Hanna, Emily, what do you think?

I confess: For me, the show lost something—a levity, a playfulness, a social depth—when it lost Smash.




From: Hanna Rosin
To: Emily Bazelon and Meghan O'Rourke
Subject: Week 9: Pole Dancing as Feminist Liberation

Posted Monday, March 16, 2009, at 6:17 PM ET

Definitely nostalgic adults, I would say. With its teenagers burdened by heavy responsibilities, the show conforms to a line Slate's founding editor, Michael Kinsley, once used to describe Al Gore: "an old person's idea of a young person." One fan, Ruth Samuelson, wrote to say she interviewed football players from the school where the show was originally shot. They were all pretty lukewarm about the show and preferred MTV's Two-A-Days. Also, FNL is apparently one of the most popular among "affluent viewers," which can't be teenagers.

That said, I love your point, Meghan, about Shelby/Sunny—that she is an orphan's fantasy of a mother. This would explain her flatness, her angelic nature, and Matt's near-muteness. It would also attribute to the show a genuine child's-eye view.

One thought I had reading your descriptions of Mindy and Tyra: For the first time, Tyra fails where Mindy succeeds. Tyra is a victim in that skeevy dive of a bar, the terrified object of threatening male attention. Mindy, meanwhile, is using the skeevy bar as the source of her feminist liberation.

Now, all you die-hard fans, check out these rumors of two more seasons, and begin to ask yourselves the relevant questions: Can Tyra, Riggins, and Lyla all flunk senior year? Can they really shoot half of the next season in San Antonio, where Riggins apparently will be? Is J.D. man enough to inherit the drama?




From: Meghan O'Rourke
To: Emily Bazelon and Hanna Rosin
Subject: Week 10: The Best Conversation About Teen Sex I've Ever Seen on TV

Posted Saturday, March 21, 2009, at 9:26 AM ET

This episode is all about daddy's little girls: Julie, Lyla, and J.D. "I just feel like it's different now … like I'm not daddy's little girl anymore," Julie says to Lyla after she's had sex with Matt. And, worse, been caught lying in bed afterward by her own father, complete with telltale crooning singer-songwriter on in the background. "Yeah," Lyla says, knowingly, though she doesn't spell out just what she knows. She's further down the path than her younger schoolmate. Unlike Julie, she's a daddy's little girl who really no longer has her daddy; she had to pick Buddy up from jail after he beat an associate to a pulp at the Landing Strip and caused an alleged $30,000 worth of damage. ("It's not even worth that much," Buddy complains.) Now Lyla's not just having sex with Riggins. She's shacked up with him, playing house in a home that has a poster of a bikini-clad girl bearing beer tacked to the wall. (By the way, I love that the scene between Lyla and Julie takes place as the two girls brush their teeth together in the Taylors' bathroom: soulful confession, scrunch-scrunch-scrunch. That brought me back.)

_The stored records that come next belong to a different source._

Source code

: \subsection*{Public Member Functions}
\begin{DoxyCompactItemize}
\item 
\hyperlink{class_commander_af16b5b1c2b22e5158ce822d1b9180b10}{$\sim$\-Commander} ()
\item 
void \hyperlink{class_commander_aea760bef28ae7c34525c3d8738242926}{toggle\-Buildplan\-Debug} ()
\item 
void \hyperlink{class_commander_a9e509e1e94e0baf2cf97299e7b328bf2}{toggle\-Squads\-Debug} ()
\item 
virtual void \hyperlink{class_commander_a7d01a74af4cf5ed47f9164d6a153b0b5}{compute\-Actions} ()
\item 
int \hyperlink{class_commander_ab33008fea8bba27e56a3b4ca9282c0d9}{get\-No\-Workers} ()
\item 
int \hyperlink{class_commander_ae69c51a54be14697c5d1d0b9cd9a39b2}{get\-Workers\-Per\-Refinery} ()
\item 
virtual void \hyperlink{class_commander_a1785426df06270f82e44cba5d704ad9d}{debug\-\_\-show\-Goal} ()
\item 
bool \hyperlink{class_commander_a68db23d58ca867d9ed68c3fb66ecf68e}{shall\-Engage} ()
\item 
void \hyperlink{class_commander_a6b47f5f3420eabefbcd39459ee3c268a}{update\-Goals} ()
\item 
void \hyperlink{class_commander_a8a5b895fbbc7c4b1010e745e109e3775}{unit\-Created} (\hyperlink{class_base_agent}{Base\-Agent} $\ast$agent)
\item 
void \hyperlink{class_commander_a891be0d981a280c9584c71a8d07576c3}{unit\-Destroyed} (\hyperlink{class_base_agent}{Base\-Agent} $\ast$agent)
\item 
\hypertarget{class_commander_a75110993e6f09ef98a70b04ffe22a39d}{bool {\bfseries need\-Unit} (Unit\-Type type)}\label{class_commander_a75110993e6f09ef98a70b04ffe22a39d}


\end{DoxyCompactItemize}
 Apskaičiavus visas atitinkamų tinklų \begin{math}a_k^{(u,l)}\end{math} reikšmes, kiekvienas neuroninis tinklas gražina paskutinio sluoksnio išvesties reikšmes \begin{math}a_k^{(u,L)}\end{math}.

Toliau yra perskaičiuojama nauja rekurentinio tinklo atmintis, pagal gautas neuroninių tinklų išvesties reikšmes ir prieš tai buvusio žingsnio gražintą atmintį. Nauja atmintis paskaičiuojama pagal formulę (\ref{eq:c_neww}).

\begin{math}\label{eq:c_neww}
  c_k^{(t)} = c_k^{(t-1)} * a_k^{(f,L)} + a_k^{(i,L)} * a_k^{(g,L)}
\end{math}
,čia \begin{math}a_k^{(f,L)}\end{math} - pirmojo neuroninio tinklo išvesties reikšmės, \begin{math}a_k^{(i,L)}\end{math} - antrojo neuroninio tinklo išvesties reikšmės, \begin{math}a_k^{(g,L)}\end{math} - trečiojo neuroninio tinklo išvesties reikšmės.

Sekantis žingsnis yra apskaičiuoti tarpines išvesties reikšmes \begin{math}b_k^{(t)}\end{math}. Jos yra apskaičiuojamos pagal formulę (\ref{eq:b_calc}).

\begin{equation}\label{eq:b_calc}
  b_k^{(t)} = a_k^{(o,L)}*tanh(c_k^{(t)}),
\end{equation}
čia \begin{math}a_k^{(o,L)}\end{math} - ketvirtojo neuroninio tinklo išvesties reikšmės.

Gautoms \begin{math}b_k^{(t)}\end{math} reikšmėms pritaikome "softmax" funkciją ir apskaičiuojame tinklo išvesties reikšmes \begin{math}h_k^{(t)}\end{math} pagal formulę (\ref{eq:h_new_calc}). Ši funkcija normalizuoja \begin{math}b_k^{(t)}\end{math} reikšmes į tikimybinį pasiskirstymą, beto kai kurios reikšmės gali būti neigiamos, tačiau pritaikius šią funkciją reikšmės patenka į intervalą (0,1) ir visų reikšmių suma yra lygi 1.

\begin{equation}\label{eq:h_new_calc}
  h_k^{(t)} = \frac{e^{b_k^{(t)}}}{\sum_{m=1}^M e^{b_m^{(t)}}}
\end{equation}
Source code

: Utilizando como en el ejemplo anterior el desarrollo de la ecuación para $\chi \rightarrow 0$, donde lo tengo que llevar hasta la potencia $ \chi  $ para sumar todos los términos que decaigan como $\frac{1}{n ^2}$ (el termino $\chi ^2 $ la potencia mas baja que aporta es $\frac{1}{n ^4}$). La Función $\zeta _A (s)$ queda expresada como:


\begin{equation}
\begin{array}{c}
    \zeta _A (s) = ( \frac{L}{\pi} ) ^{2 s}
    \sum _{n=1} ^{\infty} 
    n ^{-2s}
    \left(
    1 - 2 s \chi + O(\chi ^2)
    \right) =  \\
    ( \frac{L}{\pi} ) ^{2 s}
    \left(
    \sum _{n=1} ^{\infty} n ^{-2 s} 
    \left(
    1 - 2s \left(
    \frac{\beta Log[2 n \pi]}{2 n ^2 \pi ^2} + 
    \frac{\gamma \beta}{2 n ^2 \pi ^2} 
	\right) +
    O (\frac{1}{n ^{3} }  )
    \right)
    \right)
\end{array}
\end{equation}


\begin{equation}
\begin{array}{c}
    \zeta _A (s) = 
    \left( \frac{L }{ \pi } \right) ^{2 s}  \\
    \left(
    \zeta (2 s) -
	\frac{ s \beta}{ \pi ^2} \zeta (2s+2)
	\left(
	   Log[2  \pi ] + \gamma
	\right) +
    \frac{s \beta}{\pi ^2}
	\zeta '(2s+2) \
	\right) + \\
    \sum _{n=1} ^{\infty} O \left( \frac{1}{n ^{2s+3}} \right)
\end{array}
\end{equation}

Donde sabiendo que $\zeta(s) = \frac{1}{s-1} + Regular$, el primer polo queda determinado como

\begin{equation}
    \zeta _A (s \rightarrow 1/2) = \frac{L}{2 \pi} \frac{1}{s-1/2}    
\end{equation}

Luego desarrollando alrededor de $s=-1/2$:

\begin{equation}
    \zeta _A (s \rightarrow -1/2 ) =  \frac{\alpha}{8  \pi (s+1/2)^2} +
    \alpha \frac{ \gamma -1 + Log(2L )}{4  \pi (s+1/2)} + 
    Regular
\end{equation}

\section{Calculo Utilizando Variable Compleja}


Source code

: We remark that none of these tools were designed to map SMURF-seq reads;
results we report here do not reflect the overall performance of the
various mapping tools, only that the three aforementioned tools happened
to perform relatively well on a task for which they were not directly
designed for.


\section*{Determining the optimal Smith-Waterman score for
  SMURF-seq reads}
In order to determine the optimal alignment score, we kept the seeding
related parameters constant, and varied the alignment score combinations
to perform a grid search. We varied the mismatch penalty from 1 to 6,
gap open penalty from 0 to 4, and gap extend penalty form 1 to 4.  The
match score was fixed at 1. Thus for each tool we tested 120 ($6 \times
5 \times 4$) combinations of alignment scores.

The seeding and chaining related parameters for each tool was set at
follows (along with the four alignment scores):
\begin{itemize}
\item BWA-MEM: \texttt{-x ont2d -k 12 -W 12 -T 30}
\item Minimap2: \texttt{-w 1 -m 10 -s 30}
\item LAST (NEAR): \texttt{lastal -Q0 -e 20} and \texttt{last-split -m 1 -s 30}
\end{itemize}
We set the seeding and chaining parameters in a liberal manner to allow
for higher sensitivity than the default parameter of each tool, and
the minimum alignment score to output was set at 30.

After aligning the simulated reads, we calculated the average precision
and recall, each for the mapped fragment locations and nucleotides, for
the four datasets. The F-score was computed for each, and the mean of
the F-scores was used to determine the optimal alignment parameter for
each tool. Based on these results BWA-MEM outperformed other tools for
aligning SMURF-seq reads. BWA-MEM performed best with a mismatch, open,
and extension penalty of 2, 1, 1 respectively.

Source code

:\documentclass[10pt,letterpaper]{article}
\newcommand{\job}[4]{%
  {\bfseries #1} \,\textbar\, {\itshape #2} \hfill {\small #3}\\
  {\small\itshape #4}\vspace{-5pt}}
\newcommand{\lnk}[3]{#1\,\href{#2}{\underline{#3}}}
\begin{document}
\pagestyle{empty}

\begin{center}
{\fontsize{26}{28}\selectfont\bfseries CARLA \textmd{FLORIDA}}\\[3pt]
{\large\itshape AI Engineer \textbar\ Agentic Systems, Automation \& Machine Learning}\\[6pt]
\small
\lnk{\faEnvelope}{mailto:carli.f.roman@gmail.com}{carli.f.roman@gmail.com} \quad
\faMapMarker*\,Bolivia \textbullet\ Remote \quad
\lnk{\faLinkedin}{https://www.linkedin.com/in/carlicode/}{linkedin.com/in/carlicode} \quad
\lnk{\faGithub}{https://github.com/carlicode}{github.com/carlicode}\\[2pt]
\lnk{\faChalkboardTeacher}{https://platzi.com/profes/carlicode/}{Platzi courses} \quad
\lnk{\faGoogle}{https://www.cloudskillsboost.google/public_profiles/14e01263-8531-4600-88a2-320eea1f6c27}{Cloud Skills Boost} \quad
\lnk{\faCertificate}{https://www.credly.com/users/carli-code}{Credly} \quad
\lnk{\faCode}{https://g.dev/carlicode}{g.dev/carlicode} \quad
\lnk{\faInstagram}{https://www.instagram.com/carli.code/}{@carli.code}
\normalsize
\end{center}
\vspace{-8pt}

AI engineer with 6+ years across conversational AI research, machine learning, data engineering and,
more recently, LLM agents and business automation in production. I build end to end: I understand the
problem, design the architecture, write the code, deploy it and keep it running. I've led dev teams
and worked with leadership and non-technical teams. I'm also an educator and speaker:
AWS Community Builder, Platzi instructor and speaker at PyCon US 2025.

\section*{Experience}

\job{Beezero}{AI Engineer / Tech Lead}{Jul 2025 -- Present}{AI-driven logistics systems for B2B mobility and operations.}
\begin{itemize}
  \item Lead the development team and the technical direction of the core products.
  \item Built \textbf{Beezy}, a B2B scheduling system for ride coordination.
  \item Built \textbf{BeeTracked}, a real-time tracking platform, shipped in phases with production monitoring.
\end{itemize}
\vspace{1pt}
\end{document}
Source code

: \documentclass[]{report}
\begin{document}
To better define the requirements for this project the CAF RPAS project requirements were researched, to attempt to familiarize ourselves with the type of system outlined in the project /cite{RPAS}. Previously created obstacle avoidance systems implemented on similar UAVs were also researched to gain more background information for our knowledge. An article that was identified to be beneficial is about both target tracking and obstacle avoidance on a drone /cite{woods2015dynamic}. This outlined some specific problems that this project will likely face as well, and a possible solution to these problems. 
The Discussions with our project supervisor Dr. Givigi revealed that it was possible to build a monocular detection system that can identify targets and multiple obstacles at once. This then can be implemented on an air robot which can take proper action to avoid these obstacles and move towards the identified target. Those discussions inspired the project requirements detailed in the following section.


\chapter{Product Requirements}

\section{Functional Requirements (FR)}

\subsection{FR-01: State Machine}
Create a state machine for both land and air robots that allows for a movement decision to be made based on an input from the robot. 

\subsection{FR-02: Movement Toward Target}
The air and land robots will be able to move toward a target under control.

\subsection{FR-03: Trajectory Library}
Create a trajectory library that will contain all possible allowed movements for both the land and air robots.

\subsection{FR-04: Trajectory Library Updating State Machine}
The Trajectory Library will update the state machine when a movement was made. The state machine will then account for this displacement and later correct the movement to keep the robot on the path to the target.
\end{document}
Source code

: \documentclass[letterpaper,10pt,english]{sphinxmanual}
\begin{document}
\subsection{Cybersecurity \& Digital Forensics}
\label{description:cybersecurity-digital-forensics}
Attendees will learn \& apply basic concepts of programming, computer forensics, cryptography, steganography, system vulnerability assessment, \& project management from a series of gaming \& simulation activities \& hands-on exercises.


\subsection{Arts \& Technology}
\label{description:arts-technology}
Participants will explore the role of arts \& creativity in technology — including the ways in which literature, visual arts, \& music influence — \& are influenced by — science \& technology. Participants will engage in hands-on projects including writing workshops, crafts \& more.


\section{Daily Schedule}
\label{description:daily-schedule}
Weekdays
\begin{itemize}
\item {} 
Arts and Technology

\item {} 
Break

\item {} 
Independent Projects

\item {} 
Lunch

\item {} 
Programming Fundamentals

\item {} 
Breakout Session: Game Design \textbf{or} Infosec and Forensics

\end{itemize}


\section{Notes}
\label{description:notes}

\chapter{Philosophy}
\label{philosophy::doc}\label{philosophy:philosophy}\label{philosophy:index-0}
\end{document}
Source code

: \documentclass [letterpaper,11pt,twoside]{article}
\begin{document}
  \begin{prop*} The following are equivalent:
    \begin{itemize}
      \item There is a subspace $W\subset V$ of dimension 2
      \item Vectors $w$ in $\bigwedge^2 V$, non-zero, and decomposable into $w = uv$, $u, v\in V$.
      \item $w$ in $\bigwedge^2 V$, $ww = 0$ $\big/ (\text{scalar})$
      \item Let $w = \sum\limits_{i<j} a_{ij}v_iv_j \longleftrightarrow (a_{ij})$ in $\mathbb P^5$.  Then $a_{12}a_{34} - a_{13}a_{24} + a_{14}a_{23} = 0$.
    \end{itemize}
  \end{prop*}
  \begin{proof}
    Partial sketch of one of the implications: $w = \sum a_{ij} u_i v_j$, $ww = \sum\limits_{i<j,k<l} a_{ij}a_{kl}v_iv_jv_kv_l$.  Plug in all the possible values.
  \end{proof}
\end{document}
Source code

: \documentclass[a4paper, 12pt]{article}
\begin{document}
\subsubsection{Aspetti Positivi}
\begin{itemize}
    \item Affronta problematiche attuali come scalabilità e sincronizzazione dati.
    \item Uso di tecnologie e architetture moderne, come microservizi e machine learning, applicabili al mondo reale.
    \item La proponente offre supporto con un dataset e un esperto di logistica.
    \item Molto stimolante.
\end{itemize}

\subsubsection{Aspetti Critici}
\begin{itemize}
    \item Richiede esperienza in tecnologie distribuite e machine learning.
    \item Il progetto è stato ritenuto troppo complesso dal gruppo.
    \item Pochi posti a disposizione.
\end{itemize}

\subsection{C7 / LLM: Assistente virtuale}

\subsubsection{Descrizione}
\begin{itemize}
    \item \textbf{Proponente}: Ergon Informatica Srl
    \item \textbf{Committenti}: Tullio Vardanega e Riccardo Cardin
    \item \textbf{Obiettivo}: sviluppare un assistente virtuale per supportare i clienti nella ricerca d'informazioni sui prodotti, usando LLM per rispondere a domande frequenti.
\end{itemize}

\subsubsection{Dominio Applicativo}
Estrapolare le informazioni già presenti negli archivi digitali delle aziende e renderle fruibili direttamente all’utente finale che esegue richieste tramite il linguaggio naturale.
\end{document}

Then, of course, there's J.D., a girl in boy's clothing. (According to the show's gender lexicon, at least.) He goes to a party, where a perfectly coiffed redhead—more Gossip Girl than rally girl, I thought—asks him whether he wants an "appletini." "I don't drink," he stutters in response; she flirtatiously responds, "Well how about some milk? That could be your thing. A young … wholesome … milk-drinking … quarterback." Never has milk sounded so dirty. Madison (that's her name) is a sure thing, or so we're meant to think. All too soon, though, J.D. is breaking things off with her because—surprise, surprise—his father told him to. But he makes the crucial mistake of breaking up with her outside the team bus with the whole team watching. Riggins collars him. And, finally, the show explicitly deals with something I mentioned a while back, something that Joe McCoy just doesn't seem to get: As quarterback, J.D. is supposed to inspire and motivate his teammates. And there's no way he's going to seem like a leader to them when he's being dad-whipped. As Riggins puts it, "You know what's good before a game? Gettin' laid. A lot." J.D. says that's not going to be happening. And Riggins goes for the jugular: "How do you expect any of these guys to man up for you if you can't do that on your own? … You know you're a leader right? Start acting like one."

The sexual politics aren't very progressive, I guess, but on the other hand you could say that the idea of finding your own path, away from your parents and into your life, is the leitmotif of the episode and the girls actually do a better job of it. Both Lyla and Julie face a similar dilemma to J.D.'s: They have to choose whether to bow to their parents' wishes or be themselves. And they "man up" more than J.D. does: Lyla gets in Buddy's face when he calls her a "spoiled little brat" for running away from him to Riggins. Julie prickles when her mom says, "Your dad told me what happened at Matt's," but then she figures out how to get what she really needs. The truth is, she wants to talk to her mom about sex; she just doesn't want to be talked to like a child while the conversation takes place.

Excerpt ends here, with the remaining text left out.